Common and preferred stock nametags relate to the prospects the stock has. Common stock is ownership in a company that may or may not pay dividends, which are paid after the preferred stock dividends are paid, and has no performance guarantees. Preferred stock is ownership with a reduced risk since the stock itself costs more than common stock. Preferred stock has a set amount for dividends, which is not increased when the stock price increases, and increases in value much more slowly than common stock. The upside to preferred stock is that you stand a greater chance of getting your money back if a bankruptcy occurs.

Stock is also classified by its forecasted performance: growth and value. Growth stock yields higher profits for higher prices, generally does not pay dividends, and is severely affected by short-term market fluctuations. Growth companies do not pay dividends since they are establishments looking towards expansion and usually re-invest profits. The stock is risky since it is highly reactive to market fluctuations and world news. Value stock is less expensive since it anticipates a turnaround and higher prices in the future. The downside to value stock is that it may never reach its potential.

Once again, you playing the part of the smart investor will diversify your portfolio with a mix of both stocks in your portfolio. Mom's old saying, "variety is the spice of life", sure comes true with investing as it has in almost all of life's nooks and crannies!

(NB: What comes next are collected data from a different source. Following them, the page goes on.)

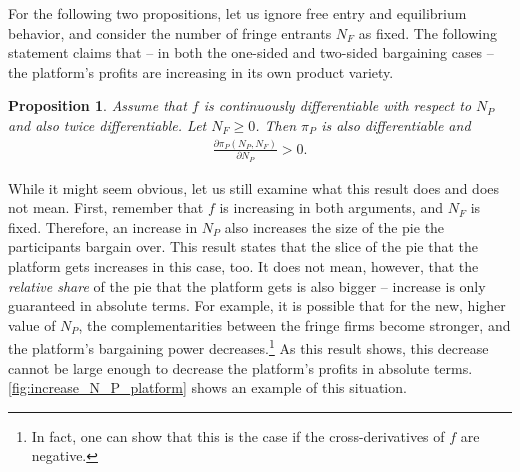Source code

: \documentclass[a4paper]{article}
\newtheorem{proposition}{Proposition}
\begin{document}
For the following two propositions, let us ignore free entry and equilibrium behavior, and consider the number of fringe entrants $N_F$ as fixed.
The following statement claims that -- in both the one-sided and two-sided bargaining cases -- the platform's profits are increasing in its own product variety.
\begin{proposition}
    \label{prop:share_of_platform}
    Assume that $f$ is continuously differentiable with respect to $N_P$ and also twice differentiable.
    Let $N_F \geq 0$.
    Then $\pi_P$ is also differentiable and
    \begin{align*}
        \frac{\partial \pi_P(N_P, N_F)}{\partial N_P} > 0.
    \end{align*}
\end{proposition}
While it might seem obvious, let us still examine what this result does and does not mean.
First, remember that $f$ is increasing in both arguments, and $N_F$ is fixed.
Therefore, an increase in $N_P$ also increases the size of the pie the participants bargain over.
This result states that the slice of the pie that the platform gets increases in this case, too.
It does not mean, however, that the \emph{relative share} of the pie that the platform gets is also bigger -- increase is only guaranteed in absolute terms.
For example, it is possible that for the new, higher value of $N_P$, the complementarities between the fringe firms become stronger, and the platform's bargaining power decreases.\footnote{
    In fact, one can show that this is the case if the cross-derivatives of $f$ are negative.
}
As this result shows, this decrease cannot be large enough to decrease the platform's profits in absolute terms.
\cref{fig:increase_N_P_platform} shows an example of this situation.
\end{document}
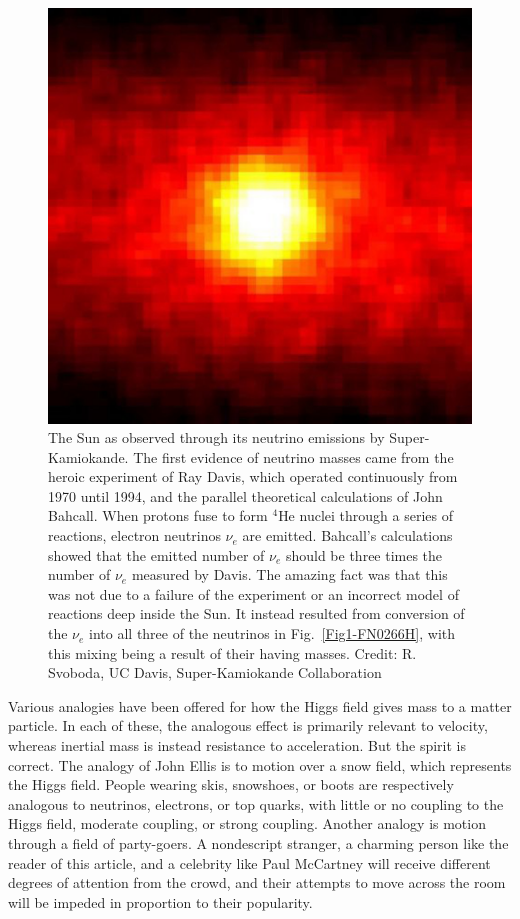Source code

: \documentclass[12pt]{iopart}
\begin{document}
\begin{figure}[htbp]
\centering
\includegraphics[bb=0 0 360 360, width=5in]{Fig7-Sun-neutrinos.eps}
\caption{The Sun as observed through its neutrino emissions by Super-Kamiokande. The first evidence of neutrino masses came from the heroic experiment of Ray Davis, which operated continuously from 1970 until 1994, and the parallel theoretical calculations of John Bahcall. When protons fuse to form $^4$He nuclei through a series of  reactions, electron neutrinos $\nu_e$ are emitted. Bahcall's calculations showed that the emitted number of $\nu_e$ should be three times the number of $\nu_e$ measured by Davis. The amazing fact was that this was not due to a failure of the experiment or an incorrect model of reactions deep inside the Sun. It instead resulted from conversion of the $\nu_e$ into all three of the neutrinos in Fig.~\ref{Fig1-FN0266H}, with this mixing being a result of their having masses. Credit: R. Svoboda, UC Davis, Super-Kamiokande Collaboration \label{Fig7-Sun-neutrinos.eps}}
\end{figure}

Various analogies have been offered for how the Higgs field gives mass to a matter particle. In each of these, the analogous effect is primarily relevant to velocity, whereas inertial mass is instead resistance to acceleration. But the spirit is correct. The analogy of John Ellis is to motion over a snow field, which represents the Higgs field. People wearing skis, snowshoes, or boots are respectively analogous to neutrinos, electrons, or top quarks, with little or no coupling to the Higgs field, moderate coupling, or strong coupling. Another analogy is motion through a field of party-goers. A nondescript stranger, a charming person like the reader of this article, and a celebrity like Paul McCartney will receive different degrees of attention from the crowd, and their attempts to move across the room will be impeded in proportion to their popularity.
\end{document}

So, how does one pick companies to invest in? First, you should identify companies you know about, businesses you patronize, and companies related to your own interests. Then you should watch them for awhile. Check out Standard & Poor's Personal Wealth website (www.personalwealth.com), the ValueLine on-line newsletter (www.valueline.com), and stock analysis reports such as 10Qs, an annual report that companies are required to file (www.freeedgar.com). Definitely, compare your chosen company with at least two of its competitors.

Then go deeper and study their annual earnings versus their sales. Look at their P/E (price-to-earnings) ratio, their P/B (price-to-book value) ratio, their price-to-growth flow ratio and last but not least their PEG ratio. The P/E ratio tells how much an investor is willing to pay for $1 of earnings. A low number is good for the P/B ratio since it relates the company's assets minus their liabilities. The price-to-growth flow ratio helps to measure fast-growing industries, such as the technological industry today. The PEG ratio looks at the expected earnings growth; below a 1.5 is good.